Topical Classifier¶
A topical classifier classifies a sentence into a category.
Multinomial Naive Bayes Classifier¶
A multinomial naive bayes classifier is good at classifying short sentences.
Example¶
In this example, we train a multinomial naive bayes classifier to classify 22 categories of sentences.
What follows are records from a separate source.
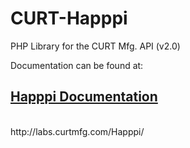 CURT-Happpi
===========

PHP Library for the CURT Mfg. API (v2.0)

Documentation can be found at:

<h2><a href="http://labs.curtmfg.com/Happpi/">Happpi Documentation</a></h2>
<br />
http://labs.curtmfg.com/Happpi/

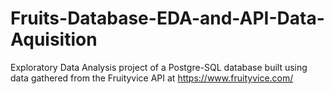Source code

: # Fruits-Database-EDA-and-API-Data-Aquisition
Exploratory Data Analysis project of a Postgre-SQL database built using data gathered from the Fruityvice API at https://www.fruityvice.com/
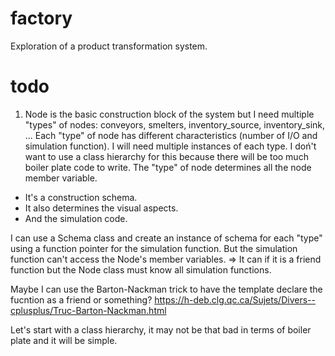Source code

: # factory
Exploration of a product transformation system.

# todo

1. Node is the basic construction block of the system but I need multiple "types" of nodes: conveyors, smelters, inventory_source, inventory_sink, ...
Each "type" of node has different characteristics (number of I/O and simulation function).
I will need multiple instances of each type. 
I doń't want to use a class hierarchy for this because there will be too much boiler plate code to write.
The "type" of node determines all the node member variable.
  - It's a construction schema.
  - It also determines the visual aspects.
  - And the simulation code.

I can use a Schema class and create an instance of schema for each "type" using a function pointer for the simulation function.
But the simulation function can't access the Node's member variables.
=> It can if it is a friend function but the Node class must know all simulation functions.

Maybe I can use the Barton-Nackman trick to have the template declare the fucntion as a friend or something? https://h-deb.clg.qc.ca/Sujets/Divers--cplusplus/Truc-Barton-Nackman.html

Let's start with a class hierarchy, it may not be that bad in terms of boiler plate and it will be simple.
The script below decodes a JSON file as the training data.
using System;
using System.Collections.Generic;
using UnityEngine;
using Newtonsoft.Json;
using Newtonsoft.Json.Linq;
using Voxell;
using Voxell.Inspector;
using Voxell.NLP;
using Voxell.NLP.Classifier;
using Voxell.NLP.Tokenize;
using Voxell.NLP.PosTagger;
using Voxell.NLP.Stem;
public class NLPNaiveBayesClassifier : MonoBehaviour
{
public ClassifyOptions classifyOptions;
[StreamingAssetFilePath] public string tokenizerModel;
[StreamingAssetFilePath] public string posTaggerModel;
[StreamingAssetFilePath] public string tagDict;
public TextAsset dataset;
public List<Sentence> sentences;
public List<string> vocabs;
public string sentenceToClassify;
[InspectOnly] public string classifiedLabel;
[InspectOnly] public double highestConfidence;
private NaiveBayesClassifier classifier;
private EnglishMaximumEntropyTokenizer tokenizer;
private EnglishMaximumEntropyPosTagger posTagger;
private RegexStemmer stemmer;
public void InitializeData()
{
// reset data
sentences.Clear();
sentences.TrimExcess();
classifyOptions.labels.Clear();
classifyOptions.labels.TrimExcess();
// create tokenizer, pos tagger, and stemmer
tokenizer = new EnglishMaximumEntropyTokenizer(FileUtil.GetStreamingAssetFilePath(tokenizerModel));
posTagger = new EnglishMaximumEntropyPosTagger(
FileUtil.GetStreamingAssetFilePath(posTaggerModel),
FileUtil.GetStreamingAssetFilePath(tagDict));
stemmer = new RegexStemmer();
stemmer.CreatePattern();
// generate data
var data = JsonConvert.DeserializeObject<JObject>(dataset.text);
JToken intents = data["intents"];
foreach (JToken intent in intents)
classifyOptions.AddLabel((string)intent["intent"]);
foreach (JToken intent in intents)
{
// convert each sentences into a Sentence class and add it into the list
foreach (JToken text in intent["text"])
sentences.Add(new Sentence(
((string)text).ToLower(),
(string)intent["intent"],
tokenizer, posTagger, stemmer
));
}
}
[Button]
public void TrainClassifier()
{
InitializeData();
// train and save the model
classifier = new NaiveBayesClassifier();
classifier.Train(sentences, classifyOptions);
classifier.SaveModel(classifyOptions);
}
[Button]
public void Classify()
{
if (tokenizer == null)
{
// recreate tokenizer, pos tagger, and stemmer if editor is being refreshed
tokenizer = new EnglishMaximumEntropyTokenizer(FileUtil.GetStreamingAssetFilePath(tokenizerModel));
posTagger = new EnglishMaximumEntropyPosTagger(
FileUtil.GetStreamingAssetFilePath(posTaggerModel),
FileUtil.GetStreamingAssetFilePath(tagDict));
stemmer = new RegexStemmer();
stemmer.CreatePattern();
}
// convert string sentence to Sentence class
Sentence sent = new Sentence(sentenceToClassify.ToLower(), "", tokenizer, posTagger, stemmer);
classifier = new NaiveBayesClassifier();
classifier.LoadModel(classifyOptions);
// take a look at all the vocabs that the classifier stored
vocabs = classifier.words;
List<Tuple<string, double>> result = classifier.Classify(sent, classifyOptions);
classifiedLabel = "";
highestConfidence = 0.0;
for (int r=0; r < result.Count; r++)
{
if (result[r].Item2 > highestConfidence)
{
classifiedLabel = result[r].Item1;
highestConfidence = result[r].Item2;
}
}
}
}